Notre Avis : Sous le pont autoroutier de Vintimille, dans les rues de Paris, ou à Modène où elle a obtenu l’asile, rien n’arrêtera Pepsi dans sa poursuite du bonheur. Enrico Masi la filme sur un bout de son chemin, qu’elle trace avec détermination et résilience dans les paysages bien connus de ces zones d’attente et de passage. Car pour celle qui se qualifie de gay, musulmane, rebelle, infirmière et réfugiée, les épisodes les plus sombres semblent derrière elle, ceux de la fuite des Philippines puis de la Lybie. Jamais nous ne verrons le visage de Pepsi, mais le tour de force d’Enrico Masi réside en ce qu’il la fait pleinement exister, elle et son monde, dans ce qu’elle nomme son « expédition ». Shelter peut se concevoir comme un « abri », celui de sa narratrice décidant de livrer ce triste mythe des temps modernes afin de clamer que sa vie est un « ingrédient indispensable au monde ». Avec comme destination finale, la Lune.

This Means More

de Nicolas Gourault (2019, 22 minutes)

Résumé : Des supporters du Liverpool FC font le récit de leur expérience marquée par un événement tragique : la catastrophe de Hillsborough en 1989, où 96 personnes ont perdu la vie et qui changea la nature du football.

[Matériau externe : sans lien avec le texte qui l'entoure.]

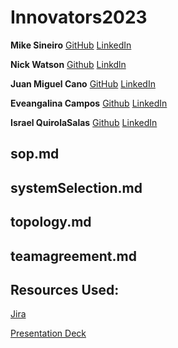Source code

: # Innovators2023

**Mike Sineiro**
[GitHub](https://github.com/KrustyKode)
[LinkedIn](https://www.linkedin.com/in/michael-sineiro-4784b517b/)


**Nick Watson**
[Github](https://github.com/GODKINGDEATHLORD)
[Linkdln](https://www.linkedin.com/in/nicolaus-watson/)


**Juan Miguel Cano**
[GitHub](https://github.com/jmcano50)
[LinkedIn](www.linkedin.com/in/juan-cano-3021578)

**Eveangalina Campos**
[Github](https://github.com/Eveangalina)
[LinkedIn](www.linkedin.com/in/eveangalina-s-campos-b42346176)

**Israel QuirolaSalas**
[Github](https://github.com/israelqui)
[LinkedIn](https://www.linkedin.com/in/israelquirola/)

## sop.md


## systemSelection.md


## topology.md



## teamagreement.md

## Resources Used: 

[Jira](https://innovators2023.atlassian.net/jira/software/projects/KAN/boards/1)

[Presentation Deck](https://docs.google.com/presentation/d/12yA15td0V8S1QSxxpfWo08aG7yNqr906Ei0KpzH-sTA/edit#slide=id.g2accd1c413_3_31)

Notre Avis : Des images de 1964 nous montrent une foule dans une tribune, debout, tumultueuse mais libre de ses mouvements. Celles de 2020 sont faites de pixels bien rangés, de visages automates, de sièges alignés. Entre les deux, en 1989 : un drame. Le film de Nicolas Gourault prend appui sur cet événement pour nous faire entendre le récit de supporters l’ayant vécu et leur farouche attachement au Stade (avec un grand S), au football et à son origine populaire. « Perdre de vue cette origine, ce serait perdre l’âme du football » disent-ils. Mais est-ce bien compatible avec la rentabilité, les investisseurs étrangers, ou bien, même, avec la sécurité à tout prix ? Dans sa forme même, le film questionne ce risque zéro : le monde parfait et sans risque des images 3D nous oppresse, les humains n’y sont que des silhouettes perdues dans l’espace, et n’ont pas de regard.

 

A rosa azul de novalis

de Gustavo Vinagre, Rodrigo Carneiro (2019, 70 minutes)

ATTENTION, CE FILM CONTIENT DES SCÈNES DE SEXES EXPLICITES

Résumé : Marcelo, un dandy d’environ 40 ans, a une mémoire sans précédent. Il se souvient exactement de son enfance et même de ses vies passées. Dans l’une d’entre elles, il était Novalis, un poète allemand à la recherche d’une rose bleue. Et dans la vie actuelle, que poursuit Marcelo ?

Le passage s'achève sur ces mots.